Nel suo intervento, Luigi D’Andrea, Presidente nazionale MEIC e Ordinario di Diritto Costituzionale all’Università di Messina, ha evidenziato il delicato equilibrio tra istanza di autonomia e necessità di coesione nazionale, sottolineando come la Costituzione italiana, pur affermando il principio di "Repubblica una e indivisibile", riconosca e promuova le autonomie locali. Tuttavia, ha messo in luce il rischio che un’eccessiva differenziazione possa compromettere l’uguaglianza tra cittadini, creando disparità nei servizi essenziali e nelle opportunità di sviluppo economico e sociale. Ha inoltre ricordato che l'art. 116 della Costituzione, che regola l'autonomia differenziata, solleva dubbi sulla sua piena efficacia nel garantire uno sviluppo equo per tutte le regioni.

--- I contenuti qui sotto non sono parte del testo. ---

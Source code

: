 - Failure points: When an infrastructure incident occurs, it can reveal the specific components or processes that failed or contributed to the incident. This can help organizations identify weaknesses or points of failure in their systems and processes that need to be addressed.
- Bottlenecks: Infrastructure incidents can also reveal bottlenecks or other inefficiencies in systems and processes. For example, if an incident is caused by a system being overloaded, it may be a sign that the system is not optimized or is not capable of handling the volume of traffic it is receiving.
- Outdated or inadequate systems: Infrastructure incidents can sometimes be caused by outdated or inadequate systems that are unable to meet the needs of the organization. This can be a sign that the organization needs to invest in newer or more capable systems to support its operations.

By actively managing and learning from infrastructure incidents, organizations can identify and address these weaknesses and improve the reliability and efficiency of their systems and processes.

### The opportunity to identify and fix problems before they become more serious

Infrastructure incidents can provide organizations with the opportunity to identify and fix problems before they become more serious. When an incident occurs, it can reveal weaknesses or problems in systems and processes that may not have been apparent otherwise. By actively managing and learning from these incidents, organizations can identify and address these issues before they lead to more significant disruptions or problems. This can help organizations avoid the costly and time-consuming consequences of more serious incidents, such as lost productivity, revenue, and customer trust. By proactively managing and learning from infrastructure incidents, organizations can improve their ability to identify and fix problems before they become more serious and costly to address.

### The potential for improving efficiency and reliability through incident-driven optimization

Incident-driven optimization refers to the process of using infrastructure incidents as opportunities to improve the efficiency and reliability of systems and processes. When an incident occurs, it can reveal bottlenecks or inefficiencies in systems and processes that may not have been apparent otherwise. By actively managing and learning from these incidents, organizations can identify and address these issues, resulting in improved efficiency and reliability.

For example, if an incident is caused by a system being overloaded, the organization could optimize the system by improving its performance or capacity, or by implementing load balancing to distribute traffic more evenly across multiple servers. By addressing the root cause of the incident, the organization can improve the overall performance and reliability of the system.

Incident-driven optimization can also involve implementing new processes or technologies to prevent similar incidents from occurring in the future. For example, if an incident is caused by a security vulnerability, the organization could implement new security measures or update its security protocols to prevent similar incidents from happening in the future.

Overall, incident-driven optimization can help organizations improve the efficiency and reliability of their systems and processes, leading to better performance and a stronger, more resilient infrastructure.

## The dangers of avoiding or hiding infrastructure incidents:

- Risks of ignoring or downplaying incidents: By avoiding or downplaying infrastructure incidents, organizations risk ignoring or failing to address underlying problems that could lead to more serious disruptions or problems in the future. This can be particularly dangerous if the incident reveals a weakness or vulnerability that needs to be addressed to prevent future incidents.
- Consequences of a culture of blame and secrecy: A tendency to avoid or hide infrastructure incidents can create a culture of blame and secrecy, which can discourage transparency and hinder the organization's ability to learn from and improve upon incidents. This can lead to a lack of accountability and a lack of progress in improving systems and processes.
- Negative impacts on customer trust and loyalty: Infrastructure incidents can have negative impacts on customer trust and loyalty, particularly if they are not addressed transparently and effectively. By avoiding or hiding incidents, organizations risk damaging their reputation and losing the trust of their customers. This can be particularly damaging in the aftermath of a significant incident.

Nel suo contributo, Luigi Mariano Guzzo, Professore di Diritto e Religione all’Università di Pisa, ha esaminato la legittimità dell’intervento della Chiesa e della sua Dottrina sociale nella questione dell’autonomia differenziata, nel rispetto delle norme concordatarie. Attraverso un’ampia analisi documentale, ha ripercorso i principali riferimenti ecclesiali sul tema, a partire dalla Rerum Novarum di Leone XIII, passando per la Gaudium et Spes di Paolo VI e le esortazioni di Giovanni Paolo II pronunciate in Calabria. Ha poi concluso il suo intervento richiamando un contributo meno noto ma significativo: l’intervento dell’arcivescovo Antonio Cantisani all’Assemblea dei vescovi italiani nel 1988, che proponeva il pensiero meridiano come una via pastorale per promuovere uguaglianza e solidarietà.

Francesco Aiello, Ordinario di Politica economica all’Università della Calabria, prima di entrare nel merito del dibattito, ha voluto rendere omaggio all’economista Vittorio Daniele, recentemente scomparso, che ha dedicato la sua ricerca alle tematiche dell’autonomia e del meridionalismo. Ha poi evidenziato le criticità della legge Calderoli, sottolineando che la richiesta delle tre regioni promotrici (Veneto, Lombardia ed Emilia-Romagna) di ottenere la competenza su tutte le 23 materie disponibili risulta insostenibile, sia sotto il profilo teorico che pratico. Ha inoltre analizzato l’impatto economico della riforma, citando proiezioni di Bankitalia che stimano una riduzione del 33% delle risorse statali destinate alla coesione territoriale, qualora venisse applicato il principio del residuo fiscale. Infine, ha evidenziato la contraddizione tra la legge Calderoli del 2024 e quella del 2009, entrambe firmate dallo stesso ministro: mentre la prima rischia di accentuare le disparità, la seconda proponeva un modello di federalismo fiscale con meccanismi perequativi che avrebbero potuto favorire anche il Sud.

A chiudere il dibattito è stato Alberto Scerbo, che ha approfondito il legame tra solidarietà e sussidiarietà, due principi fondamentali per un’autonomia che non accentui le disparità ma rafforzi il tessuto sociale. Ha ricostruito l’evoluzione storica del federalismo e del regionalismo in Italia, evidenziando come inizialmente fosse più radicato nel Sud, per poi spostarsi al Nord con il mutare dell’assetto economico e produttivo del Paese. Ha concluso con un forte richiamo alla responsabilità collettiva: il futuro delle regioni meridionali dipende dalla capacità di ognuno di contribuire a una crescita condivisa, che metta al centro il bene comune e la coesione sociale.